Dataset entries
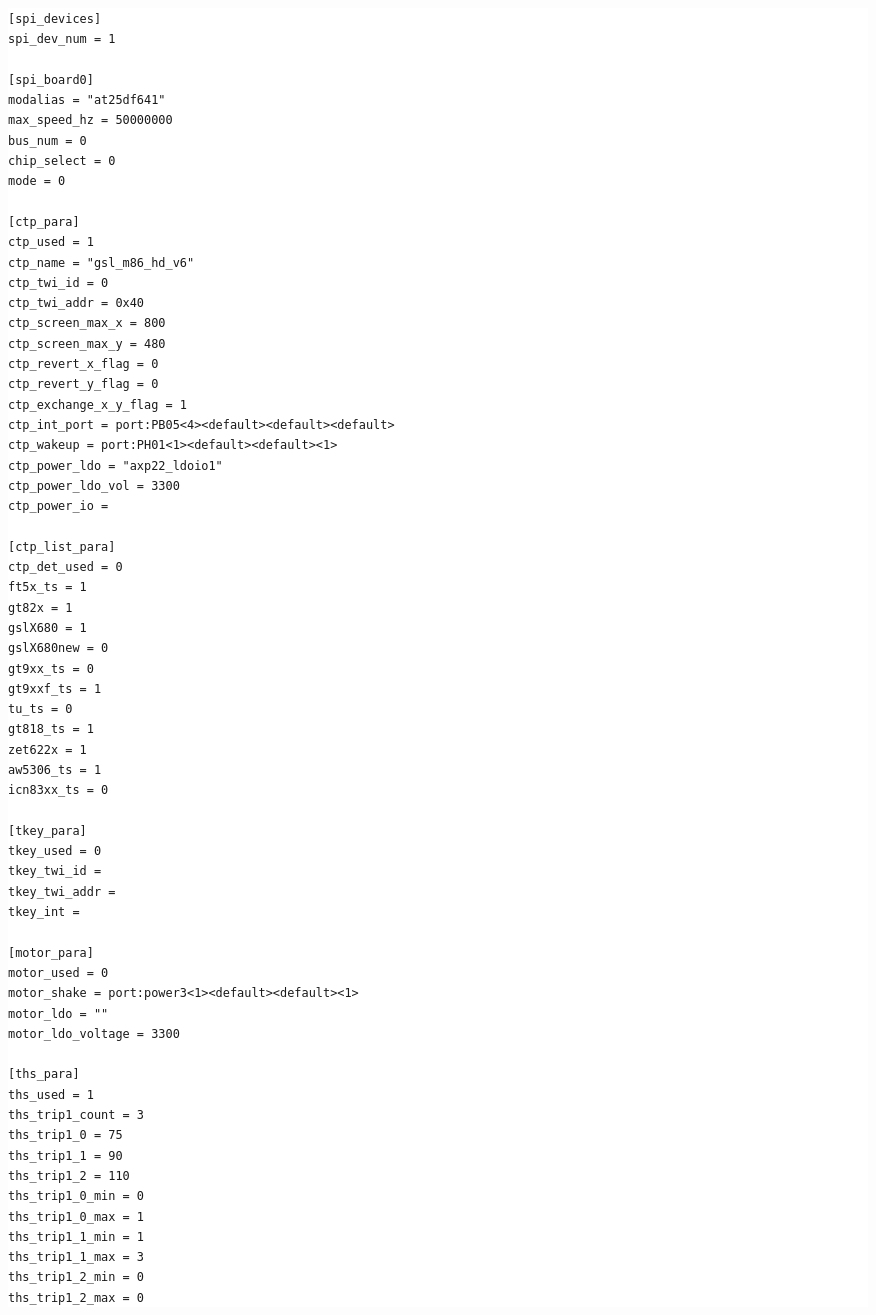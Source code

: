     [spi_devices]
    spi_dev_num = 1
    
    [spi_board0]
    modalias = "at25df641"
    max_speed_hz = 50000000
    bus_num = 0
    chip_select = 0
    mode = 0
    
    [ctp_para]
    ctp_used = 1
    ctp_name = "gsl_m86_hd_v6"
    ctp_twi_id = 0
    ctp_twi_addr = 0x40
    ctp_screen_max_x = 800
    ctp_screen_max_y = 480
    ctp_revert_x_flag = 0
    ctp_revert_y_flag = 0
    ctp_exchange_x_y_flag = 1
    ctp_int_port = port:PB05<4><default><default><default>
    ctp_wakeup = port:PH01<1><default><default><1>
    ctp_power_ldo = "axp22_ldoio1"
    ctp_power_ldo_vol = 3300
    ctp_power_io =
    
    [ctp_list_para]
    ctp_det_used = 0
    ft5x_ts = 1
    gt82x = 1
    gslX680 = 1
    gslX680new = 0
    gt9xx_ts = 0
    gt9xxf_ts = 1
    tu_ts = 0
    gt818_ts = 1
    zet622x = 1
    aw5306_ts = 1
    icn83xx_ts = 0
    
    [tkey_para]
    tkey_used = 0
    tkey_twi_id =
    tkey_twi_addr =
    tkey_int =
    
    [motor_para]
    motor_used = 0
    motor_shake = port:power3<1><default><default><1>
    motor_ldo = ""
    motor_ldo_voltage = 3300
    
    [ths_para]
    ths_used = 1
    ths_trip1_count = 3
    ths_trip1_0 = 75
    ths_trip1_1 = 90
    ths_trip1_2 = 110
    ths_trip1_0_min = 0
    ths_trip1_0_max = 1
    ths_trip1_1_min = 1
    ths_trip1_1_max = 3
    ths_trip1_2_min = 0
    ths_trip1_2_max = 0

### What this task involves
Looking at the entries above, can you reproduce exactly the lines from the one that holds "motor_shake = port:power3<1><default><default><1>" through the one that holds "ths_trip1_1_min = 1", and only those?

### Response box
    motor_shake = port:power3<1><default><default><1>
    motor_ldo = ""
    motor_ldo_voltage = 3300
    
    [ths_para]
    ths_used = 1
    ths_trip1_count = 3
    ths_trip1_0 = 75
    ths_trip1_1 = 90
    ths_trip1_2 = 110
    ths_trip1_0_min = 0
    ths_trip1_0_max = 1
    ths_trip1_1_min = 1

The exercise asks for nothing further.